• **EXERCISE DETAILS**: Would you copy each line of the data below that has "الذي"?

*** DATA SECTION Section Begins ***

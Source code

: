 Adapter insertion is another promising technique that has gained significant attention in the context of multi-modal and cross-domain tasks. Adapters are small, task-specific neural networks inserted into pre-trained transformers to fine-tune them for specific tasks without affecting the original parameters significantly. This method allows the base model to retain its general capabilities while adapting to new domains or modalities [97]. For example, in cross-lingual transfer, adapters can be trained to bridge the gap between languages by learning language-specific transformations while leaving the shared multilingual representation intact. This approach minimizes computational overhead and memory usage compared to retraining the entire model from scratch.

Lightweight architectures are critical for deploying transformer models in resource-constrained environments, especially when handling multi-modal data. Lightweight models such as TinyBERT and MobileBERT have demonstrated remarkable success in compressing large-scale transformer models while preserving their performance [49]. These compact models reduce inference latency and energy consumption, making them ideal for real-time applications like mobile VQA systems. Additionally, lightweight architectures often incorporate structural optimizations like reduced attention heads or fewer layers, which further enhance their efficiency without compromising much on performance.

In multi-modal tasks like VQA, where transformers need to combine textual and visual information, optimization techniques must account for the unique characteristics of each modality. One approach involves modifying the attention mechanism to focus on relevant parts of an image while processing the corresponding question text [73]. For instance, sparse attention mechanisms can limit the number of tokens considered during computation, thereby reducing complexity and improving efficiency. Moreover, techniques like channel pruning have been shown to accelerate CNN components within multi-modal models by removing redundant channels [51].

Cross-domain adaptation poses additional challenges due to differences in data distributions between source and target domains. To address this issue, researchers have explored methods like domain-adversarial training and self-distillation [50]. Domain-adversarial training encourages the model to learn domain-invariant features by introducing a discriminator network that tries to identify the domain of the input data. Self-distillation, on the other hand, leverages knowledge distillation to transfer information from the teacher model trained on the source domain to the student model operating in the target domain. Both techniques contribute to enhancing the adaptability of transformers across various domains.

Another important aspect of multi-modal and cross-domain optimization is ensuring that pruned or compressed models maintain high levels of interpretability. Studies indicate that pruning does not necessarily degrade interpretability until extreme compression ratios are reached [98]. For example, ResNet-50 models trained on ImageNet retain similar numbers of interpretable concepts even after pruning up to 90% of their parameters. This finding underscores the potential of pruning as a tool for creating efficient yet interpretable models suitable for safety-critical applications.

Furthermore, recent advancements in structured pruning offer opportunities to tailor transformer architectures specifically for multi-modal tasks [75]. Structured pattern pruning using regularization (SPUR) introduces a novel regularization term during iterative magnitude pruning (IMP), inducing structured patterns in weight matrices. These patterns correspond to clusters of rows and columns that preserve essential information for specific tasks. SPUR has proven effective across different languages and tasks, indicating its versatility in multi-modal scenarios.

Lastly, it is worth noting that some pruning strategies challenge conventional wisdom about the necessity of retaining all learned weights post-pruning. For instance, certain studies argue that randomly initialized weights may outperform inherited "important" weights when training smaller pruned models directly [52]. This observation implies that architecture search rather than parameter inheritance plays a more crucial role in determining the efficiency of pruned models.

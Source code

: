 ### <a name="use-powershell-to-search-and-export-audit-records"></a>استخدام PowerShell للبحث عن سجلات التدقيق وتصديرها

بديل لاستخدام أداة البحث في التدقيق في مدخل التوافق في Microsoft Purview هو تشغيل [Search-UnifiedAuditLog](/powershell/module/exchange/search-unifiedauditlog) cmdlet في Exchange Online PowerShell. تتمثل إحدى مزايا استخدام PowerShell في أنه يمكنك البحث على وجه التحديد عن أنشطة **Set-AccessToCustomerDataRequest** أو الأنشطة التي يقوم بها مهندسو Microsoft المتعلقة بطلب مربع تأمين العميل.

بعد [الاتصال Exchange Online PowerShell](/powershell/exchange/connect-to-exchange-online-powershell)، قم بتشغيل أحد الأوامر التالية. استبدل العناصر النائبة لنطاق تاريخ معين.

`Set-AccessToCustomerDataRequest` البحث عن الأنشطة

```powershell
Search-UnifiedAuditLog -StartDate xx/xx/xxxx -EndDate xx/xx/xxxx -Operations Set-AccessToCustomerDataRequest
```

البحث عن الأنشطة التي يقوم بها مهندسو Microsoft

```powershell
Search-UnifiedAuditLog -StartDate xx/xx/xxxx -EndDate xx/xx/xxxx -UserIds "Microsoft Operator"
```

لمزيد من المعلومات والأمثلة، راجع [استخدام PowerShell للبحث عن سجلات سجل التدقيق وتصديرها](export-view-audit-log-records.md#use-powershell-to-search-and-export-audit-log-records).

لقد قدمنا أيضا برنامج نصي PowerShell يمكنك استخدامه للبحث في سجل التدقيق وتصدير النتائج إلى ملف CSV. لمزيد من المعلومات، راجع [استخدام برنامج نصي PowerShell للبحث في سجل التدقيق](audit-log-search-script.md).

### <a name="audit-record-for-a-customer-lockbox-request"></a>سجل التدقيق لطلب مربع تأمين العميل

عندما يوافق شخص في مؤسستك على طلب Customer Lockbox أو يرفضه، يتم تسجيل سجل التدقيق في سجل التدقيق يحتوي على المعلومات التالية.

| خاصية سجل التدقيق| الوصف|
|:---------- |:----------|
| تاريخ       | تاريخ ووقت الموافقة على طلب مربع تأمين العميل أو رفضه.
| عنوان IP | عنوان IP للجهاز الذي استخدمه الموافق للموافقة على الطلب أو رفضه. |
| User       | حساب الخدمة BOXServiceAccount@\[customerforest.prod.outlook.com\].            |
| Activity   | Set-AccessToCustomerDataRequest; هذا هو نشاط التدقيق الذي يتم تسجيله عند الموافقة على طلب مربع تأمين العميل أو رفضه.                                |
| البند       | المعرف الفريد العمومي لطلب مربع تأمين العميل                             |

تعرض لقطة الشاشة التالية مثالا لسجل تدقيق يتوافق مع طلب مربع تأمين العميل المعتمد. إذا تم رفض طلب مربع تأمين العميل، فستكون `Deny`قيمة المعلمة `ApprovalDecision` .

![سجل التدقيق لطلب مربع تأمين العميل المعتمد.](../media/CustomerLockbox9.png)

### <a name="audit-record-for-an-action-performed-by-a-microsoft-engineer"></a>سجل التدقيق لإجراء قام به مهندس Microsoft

*** DATA SECTION Section Ends ***

• **EXERCISE SOLUTION**:
| عنوان IP | عنوان IP للجهاز الذي استخدمه الموافق للموافقة على الطلب أو رفضه. |
| Activity   | Set-AccessToCustomerDataRequest; هذا هو نشاط التدقيق الذي يتم تسجيله عند الموافقة على طلب مربع تأمين العميل أو رفضه.                                |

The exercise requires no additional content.